Conceptual framework

Knowledge Under Attack: Multimodality and Discourse as Fields of Resistance

This essay critically examines how knowledge, power, and resistance intersect, with a focus on multimodal scholarship and digital literacies as tools to challenge oppressive educational and socio-political narratives. It explores the dual role of knowledge as both a mechanism of domination and a pathway to liberation, particularly for marginalized communities whose histories and identities have been systematically erased.

Grounded in feminist epistemologies and Critical Race Theory, this paper unpacks how dominant power structures manipulate knowledge by prioritizing elite perspectives while silencing other contrary and diverse voices.
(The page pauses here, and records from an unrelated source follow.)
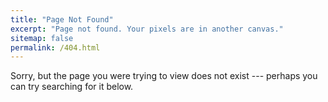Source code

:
 ```yaml
---
title: "Page Not Found"
excerpt: "Page not found. Your pixels are in another canvas."
sitemap: false
permalink: /404.html
---
```


Sorry, but the page you were trying to view does not exist --- perhaps you can try searching for it below.

<script async src="https://cse.google.com/cse.js?cx=cff97466edcd807d3"></script>
<div class="gcse-search"></div>
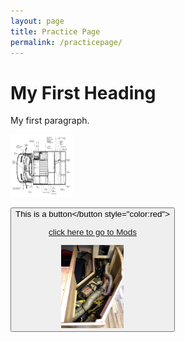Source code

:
 ```yaml
---
layout: page
title: Practice Page
permalink: /practicepage/
---
```


 <h1>My First Heading</h1>
<p>My first paragraph.</p>

<img src="/assets/vandrawing.jpg"
alt="Van Drawing"
title="Van Drawing"
width="100"
height="100">

<button>This is a button</button style="color:red">

<a href="/ourmods/">click here to go to Mods</a>

<img src="/assets/underbed.jpg" title="Under Bed" width="100" height="133.4">
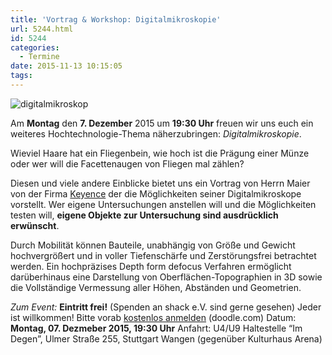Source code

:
 ```yaml
---
title: 'Vortrag & Workshop: Digitalmikroskopie'
url: 5244.html
id: 5244
categories:
  - Termine
date: 2015-11-13 10:15:05
tags:
---
```


![digitalmikroskop](https://blog.shackspace.de/wp-content/uploads/2015/11/digitalmikroskop.jpg)

Am **Montag** den **7\. Dezember** 2015 um **19:30 Uhr** freuen wir uns euch ein weiteres Hochtechnologie-Thema näherzubringen: _Digitalmikroskopie_.

Wieviel Haare hat ein Fliegenbein, wie hoch ist die Prägung einer Münze oder wer will die Facettenaugen von Fliegen mal zählen?

Diesen und viele andere Einblicke bietet uns ein Vortrag von Herrn Maier von der Firma [Keyence](http://www.keyence.de) der die Möglichkeiten seiner Digitalmikroskope vorstellt. Wer eigene Untersuchungen anstellen will und die Möglichkeiten testen will, **eigene Objekte zur Untersuchung sind ausdrücklich erwünscht**.

Durch Mobilität können Bauteile, unabhängig von Größe und Gewicht hochvergrößert und in voller Tiefenschärfe und Zerstörungsfrei betrachtet werden. Ein hochpräzises Depth form defocus Verfahren ermöglicht darüberhinaus eine Darstellung von Oberflächen-Topographien in 3D sowie die Vollständige Vermessung aller Höhen, Abständen und Geometrien.

_Zum Event:_
**Eintritt frei!** (Spenden an shack e.V. sind gerne gesehen) Jeder ist willkommen!
Bitte vorab [kostenlos anmelden](http://doodle.com/poll/npv978qd68f7f5wf) (doodle.com)
Datum: **Montag, 07\. Dezmeber 2015, 19:30 Uhr**
Anfahrt: U4/U9 Haltestelle “Im Degen”, Ulmer Straße 255, Stuttgart Wangen (gegenüber Kulturhaus Arena)
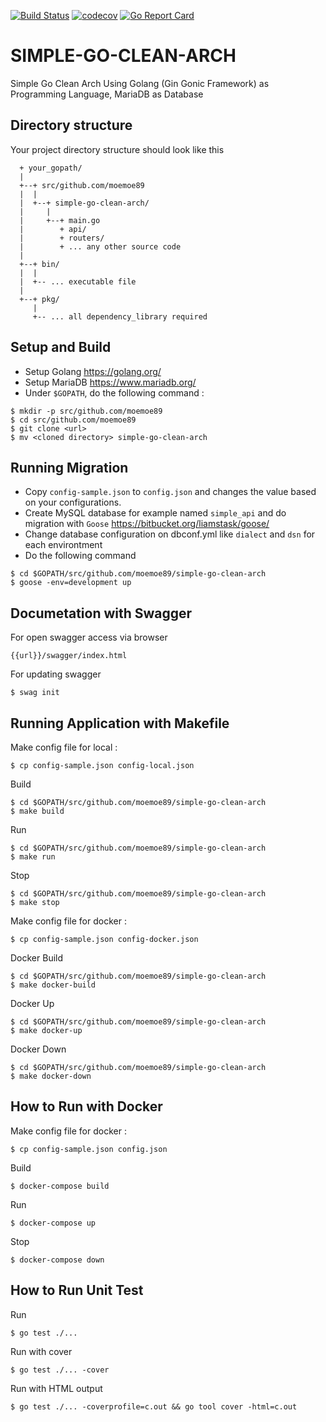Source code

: [![Build Status](https://travis-ci.org/moemoe89/simple-go-clean-arch.svg?branch=master)](https://travis-ci.org/moemoe89/simple-go-clean-arch)
[![codecov](https://codecov.io/gh/moemoe89/simple-go-clean-arch/branch/master/graph/badge.svg)](https://codecov.io/gh/moemoe89/simple-go-clean-arch)
[![Go Report Card](https://goreportcard.com/badge/github.com/moemoe89/simple-go-clean-arch)](https://goreportcard.com/report/github.com/moemoe89/simple-go-clean-arch)

# SIMPLE-GO-CLEAN-ARCH #

Simple Go Clean Arch Using Golang (Gin Gonic Framework) as Programming Language, MariaDB as Database

## Directory structure
Your project directory structure should look like this
```
  + your_gopath/
  |
  +--+ src/github.com/moemoe89
  |  |
  |  +--+ simple-go-clean-arch/
  |     |
  |     +--+ main.go
  |        + api/
  |        + routers/
  |        + ... any other source code
  |
  +--+ bin/
  |  |
  |  +-- ... executable file
  |
  +--+ pkg/
     |
     +-- ... all dependency_library required

```

## Setup and Build

* Setup Golang <https://golang.org/>
* Setup MariaDB <https://www.mariadb.org/>
* Under `$GOPATH`, do the following command :
```
$ mkdir -p src/github.com/moemoe89
$ cd src/github.com/moemoe89
$ git clone <url>
$ mv <cloned directory> simple-go-clean-arch
```

## Running Migration
* Copy `config-sample.json` to `config.json` and changes the value based on your configurations.
* Create MySQL database for example named `simple_api` and do migration with `Goose` <https://bitbucket.org/liamstask/goose/>
* Change database configuration on dbconf.yml like `dialect` and `dsn` for each environtment
* Do the following command
```
$ cd $GOPATH/src/github.com/moemoe89/simple-go-clean-arch
$ goose -env=development up
```

## Documetation with Swagger
For open swagger access via browser
```
{{url}}/swagger/index.html
```
For updating swagger
```
$ swag init
```

## Running Application with Makefile
Make config file for local :
```
$ cp config-sample.json config-local.json
```
Build
```
$ cd $GOPATH/src/github.com/moemoe89/simple-go-clean-arch
$ make build
```
Run
```
$ cd $GOPATH/src/github.com/moemoe89/simple-go-clean-arch
$ make run
```
Stop
```
$ cd $GOPATH/src/github.com/moemoe89/simple-go-clean-arch
$ make stop
```
Make config file for docker :
```
$ cp config-sample.json config-docker.json
```
Docker Build
```
$ cd $GOPATH/src/github.com/moemoe89/simple-go-clean-arch
$ make docker-build
```
Docker Up
```
$ cd $GOPATH/src/github.com/moemoe89/simple-go-clean-arch
$ make docker-up
```
Docker Down
```
$ cd $GOPATH/src/github.com/moemoe89/simple-go-clean-arch
$ make docker-down
```

## How to Run with Docker
Make config file for docker :
```
$ cp config-sample.json config.json
```
Build
```
$ docker-compose build
```
Run
```
$ docker-compose up
```
Stop
```
$ docker-compose down
```

## How to Run Unit Test
Run
```
$ go test ./...
```
Run with cover
```
$ go test ./... -cover
```
Run with HTML output
```
$ go test ./... -coverprofile=c.out && go tool cover -html=c.out
```

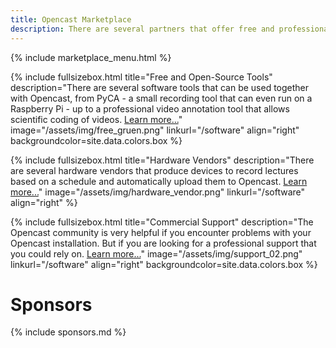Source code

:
 ```yaml
---
title: Opencast Marketplace
description: There are several partners that offer free and professional tools and services around lecture recording and video management with Opencast.
---
```


{% include marketplace_menu.html %}

<!-- Lizenzen unsplash.com: https://unsplash.com/license -->

{% include fullsizebox.html 
title="Free and Open-Source Tools"
description="There are several software tools that can be used together with Opencast, from PyCA - a small recording tool that can even run on a Raspberry Pi - up to a professional video annotation tool that allows scientific coding of videos. [Learn more...](/tools)"
image="/assets/img/free_gruen.png"
linkurl="/software"
align="right"
backgroundcolor=site.data.colors.box
%}

{% include fullsizebox.html 
title="Hardware Vendors"
description="There are several hardware vendors that produce devices to record lectures based on a schedule and automatically upload them to Opencast. [Learn more...](/hardware)"
image="/assets/img/hardware_vendor.png"
linkurl="/software"
align="right"
%}

{% include fullsizebox.html 
title="Commercial Support"
description="The Opencast community is very helpful if you encounter problems with your Opencast installation. But if you are looking for a professional support that you could rely on. [Learn more...](/support)"
image="/assets/img/support_02.png"
linkurl="/software"
align="right"
backgroundcolor=site.data.colors.box
%}

# Sponsors

{% include sponsors.md %}
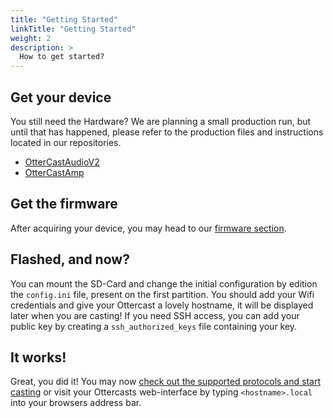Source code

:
 ```yaml
---
title: "Getting Started"
linkTitle: "Getting Started"
weight: 2
description: >
  How to get started?
---
```


## Get your device

You still need the Hardware? We are planning a small production run, but until that has happened, please refer to the production files and instructions located in our repositories.

* [OtterCastAudioV2](https://github.com/Ottercast/OtterCastAudioV2/tree/main/gerber_v2.1)
* [OtterCastAmp](https://github.com/Ottercast/OtterCastAudioAmp/tree/main/production_v1.2)

## Get the firmware

After acquiring your device, you may head to our [firmware section](/docs/firmware/#download-ready-made-images).

## Flashed, and now?

You can mount the SD-Card and change the initial configuration by edition the `config.ini` file, present on the first partition. You should add your Wifi credentials and give your Ottercast a lovely hostname, it will be displayed later when you are casting! If you need SSH access, you can add your public key by creating a `ssh_authorized_keys` file containing your key.

## It works!

Great, you did it! You may now [check out the supported protocols and start casting](/docs/supported-protocols/) or visit your Ottercasts web-interface by typing `<hostname>.local` into your browsers address bar.
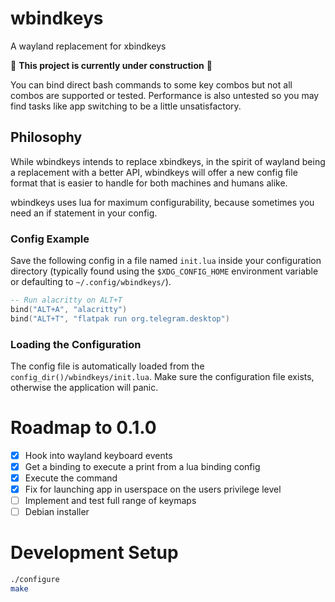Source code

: # wbindkeys
A wayland replacement for xbindkeys

🚧 **This project is currently under construction** 🚧 

You can bind direct bash commands to some key combos but not all combos are supported or tested. Performance is also untested so you may find 
tasks like app switching to be a little unsatisfactory.

## Philosophy 

While wbindkeys intends to replace xbindkeys, in the spirit of wayland being a replacement with a better API, wbindkeys will offer a new config file format that is easier to handle for both machines and humans alike.

wbindkeys uses lua for maximum configurability, because sometimes you need an if statement in your config.

### Config Example

Save the following config in a file named `init.lua` inside your configuration directory (typically found using the `$XDG_CONFIG_HOME` environment variable or defaulting to `~/.config/wbindkeys/`).

```lua
-- Run alacritty on ALT+T
bind("ALT+A", "alacritty")
bind("ALT+T", "flatpak run org.telegram.desktop")
```

### Loading the Configuration

The config file is automatically loaded from the `config_dir()/wbindkeys/init.lua`. Make sure the configuration file exists, otherwise the application will panic.

# Roadmap to 0.1.0
- [x] Hook into wayland keyboard events
- [x] Get a binding to execute a print from a lua binding config
- [x] Execute the command 
- [x] Fix for launching app in userspace on the users privilege level
- [ ] Implement and test full range of keymaps
- [ ] Debian installer

# Development Setup 

```sh
./configure
make
```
Multimodal storytelling and digital media offer critical spaces to reclaim these suppressed narratives, foster resistance against censorship and erasure in a politically charged environment. Entire communities face denial of their existence.

Through digital literacies and multimodal approaches, the paper envisions reshaping social narratives to challenge established power dynamics. By transcending the dominance of text-based knowledge, multimodal scholarship makes knowledge more accessible, participatory, and inclusive and provides a platform for diverse stories to reshape norms, creating a more equitable and inclusive education system, and society. Ultimately, the paper underscores knowledge as both a weapon of oppression and a tool of resistance, calling for collective action to amplify marginalized voices and dismantle exclusionary systems.


Community Recommendations

Transforming Knowledge Systems: Bridging Divides in Digital Ecosystems

This paper advocates for transforming knowledge systems to advance social change by centering lived experiences, legitimizing diverse forms of knowledge, and fostering collective storytelling through digital media. The paper offers four key recommendations: (1) building inclusive in digital ecosystems; (2) promoting critical epistemic literacies as a tool for civic responsibility; (3) embracing multimodal knowledge production, such as film and oral histories, to increase accessibility; and (4) eliminating news site paywalls to ensure equitable information access. Together, these recommendations have potential to dismantle entrenched power structures and reimagine a digital landscape where knowledge is accessible, collaborative, and rooted in shared humanity.